比如:胜利县原来划定的地主、富农有2116家,10月间根据两个文件进行复查后,有1300多家改为中农和贫农;会昌县乌迳区,由富农改划为中农的有35家,改划为贫农的有4家,由地主改划为富农的有18家。
毛泽东恢复临时中央政府工作后继续挨批,但他能相忍为党。在他主持临时中央政府工作期间,在“左”倾中央许可的范围内,领导中央苏区人民进行经济建设、政权建设和查田运动,都取得了巨大成就,相当程度地打破了国民党经济封锁,改善了中央苏区人民的生活,调动了他们的积极性,有力地支持了前线的革命战争。

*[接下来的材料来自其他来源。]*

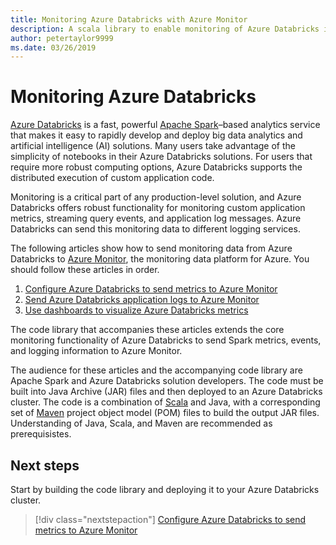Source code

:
 ```yaml
---
title: Monitoring Azure Databricks with Azure Monitor
description: A scala library to enable monitoring of Azure Databricks in Azure Log Analytics
author: petertaylor9999
ms.date: 03/26/2019
---
```


# Monitoring Azure Databricks

[Azure Databricks](/azure/azure-databricks/) is a fast, powerful [Apache Spark](https://spark.apache.org/)–based analytics service that makes it easy to rapidly develop and deploy big data analytics and artificial intelligence (AI) solutions. Many users take advantage of the simplicity of notebooks in their Azure Databricks solutions. For users that require more robust computing options, Azure Databricks supports the distributed execution of custom application code.

Monitoring is a critical part of any production-level solution, and Azure Databricks offers robust functionality for monitoring custom application metrics, streaming query events, and application log messages. Azure Databricks can send this monitoring data to different logging services.

The following articles show how to send monitoring data from Azure Databricks to [Azure Monitor](/azure/azure-monitor/overview), the monitoring data platform for Azure. You should follow these articles in order.

1. [Configure Azure Databricks to send metrics to Azure Monitor](./configure-cluster.md)
1. [Send Azure Databricks application logs to Azure Monitor](./application-logs.md)
1. [Use dashboards to visualize Azure Databricks metrics](./dashboards.md)

The code library that accompanies these articles extends the core monitoring functionality of Azure Databricks to send Spark metrics, events, and logging information to Azure Monitor.

The audience for these articles and the accompanying code library are Apache Spark and Azure Databricks solution developers. The code must be built into Java Archive (JAR) files and then deployed to an Azure Databricks cluster. The code is a combination of [Scala](https://www.scala-lang.org/) and Java, with a corresponding set of [Maven](https://maven.apache.org) project object model (POM) files to build the output JAR files. Understanding of Java, Scala, and Maven are recommended as prerequisistes.

## Next steps

Start by building the code library and deploying it to your Azure Databricks cluster.

> [!div class="nextstepaction"]
> [Configure Azure Databricks to send metrics to Azure Monitor](./configure-cluster.md)

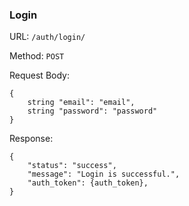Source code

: ### Login
URL: `/auth/login/`

Method: `POST`

Request Body:
```
{
    string "email": "email",
    string "password": "password"
}
```

Response:
```
{
    "status": "success",
    "message": "Login is successful.",
    "auth_token": {auth_token},
}
```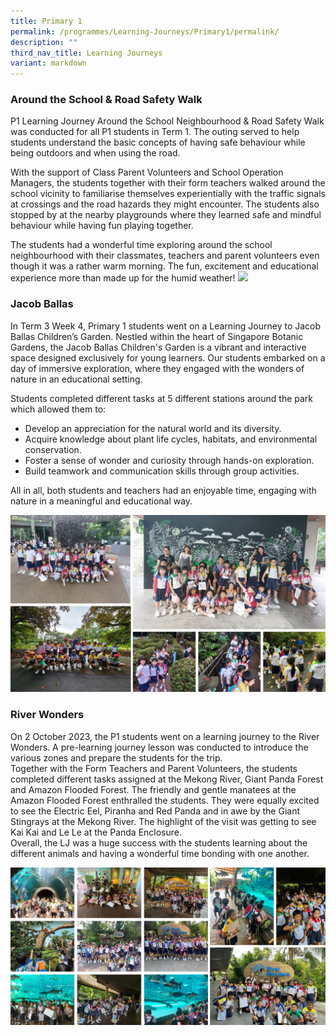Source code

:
 ```yaml
---
title: Primary 1
permalink: /programmes/Learning-Journeys/Primary1/permalink/
description: ""
third_nav_title: Learning Journeys
variant: markdown
---
```

### **Around the School &amp; Road Safety Walk**

P1 Learning Journey Around the School Neighbourhood &amp; Road Safety Walk was conducted for all P1 students in Term 1. The outing served to help students understand the basic concepts of having safe behaviour while being outdoors and when using the road.

With the support of Class Parent Volunteers and School Operation Managers, the students together with their form teachers walked around the school vicinity to familiarise themselves experientially with the traffic signals at crossings and the road hazards they might encounter. The students also stopped by at the nearby playgrounds where they learned safe and mindful behaviour while having fun playing together.

The students had a wonderful time exploring around the school neighbourhood with their classmates, teachers and parent volunteers even though it was a rather warm morning. The fun, excitement and educational experience more than made up for the humid weather!
![](/images/Learning%20Journeys/2024/p1%20walk%20around%20the%20neighbourhood.png)
### **Jacob Ballas**

In Term 3 Week 4, Primary 1 students went on a Learning Journey to Jacob Ballas Children’s Garden. Nestled within the heart of Singapore Botanic Gardens, the Jacob Ballas Children's Garden is a vibrant and interactive space designed exclusively for young learners. Our students embarked on a day of immersive exploration, where they engaged with the wonders of nature in an educational setting. 

Students completed different tasks at 5 different stations around the park which allowed them to:

-	Develop an appreciation for the natural world and its diversity.
-	Acquire knowledge about plant life cycles, habitats, and environmental   
           conservation.
-	Foster a sense of wonder and curiosity through hands-on exploration.
-	Build teamwork and communication skills through group activities.

All in all, both students and teachers had an enjoyable time, engaging with nature in a meaningful and educational way.

![](/images/Learning%20Journeys/2023/Primary%201/lj%20-%20jb.jpg)

### **River Wonders**
On 2 October 2023, the P1 students went on a learning journey to the River Wonders. A pre-learning journey lesson was conducted to introduce the various zones and prepare the students for the trip. 
<br>Together with the Form Teachers and Parent Volunteers, the students completed different tasks assigned at the Mekong River, Giant Panda Forest and Amazon Flooded Forest. The friendly and gentle manatees at the Amazon Flooded Forest enthralled the students. They were equally excited to see the Electric Eel, Piranha and Red Panda and in awe by the Giant Stingrays at the Mekong River. The highlight of the visit was getting to see Kai Kai and Le Le at the Panda Enclosure. 
<br>Overall, the LJ was a huge success with the students learning about the different animals and having a wonderful time bonding with one another.

![](/images/Learning%20Journeys/2023/Primary%201/p1%20river%20wonder%20.png)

然而,这些成就却受到王明、博古等“左”倾教条宗派的批评与指责,把毛泽东提出正确的查田运动的路线和政策说成是“右倾机会主义”的。
1934年1月中旬,中共临时中央在瑞金召开中共六届五中全会,把王明、博古“左”倾冒险主义推向顶峰。会议认定第五次反“围剿”斗争即是争取苏维埃中国完全胜利的斗争”,号召全党“集中大力反对主要危险的右倾机会主义”,又把毛泽东的土地革命路线指责为“富农路线”,以便进一步推行“地主不分田,富农分坏田”的过“左”政策。全会改选了中央政治局,选举产生了中央书记处,博古仍为中央主要领导人。毛泽东没有出席中共六届五中全会。王明说“毛(泽东)不到会不对,恐怕是政治病。”由于共产国际干预,没有把毛泽东的政治局候补委员搞掉,反而把毛泽东提为政治局委员。其实,党中央为王明、博古所控制,毛泽东仍无实权。紧接着,中华苏维埃第二次全国代表大会召开,毛泽东虽然仍被选为中华苏维埃共和国中央执行委员会主席,但却不再担任有实权的人民委员会主席的职务,改由张闻天担任。这样,毛泽东担任的行政领导权又一次被剥夺了,留下一个签发文件的中央执行委员会主席这个空架子。博古得意地对张闻天说:“老毛今后只是加里宁了。哈哈!”[7]
但是,王明、博古他们并不就此罢休,还要对毛泽东进行批判,以肃清他的影响。六届五中全会和二苏大会后,人民委员会发布反对“左”倾冒险的第一号训令,就是批判、指责毛泽东。训令提出:“在继续开展查田运动中,必须坚决反对拿‘算阶级’来代替查阶级,拿百分数的计算代替阶级斗争”。训令规定:“在暴动后查田运动前已经决定的地主与富农,不论有何证据不得翻案。已翻案者作为无效。”明确指出:“右倾机会主义是目前的主要危害。”这样,使查田运动又重新走上了“左”的轨道,扩大了打击面,增加了中央苏区社会的不稳定。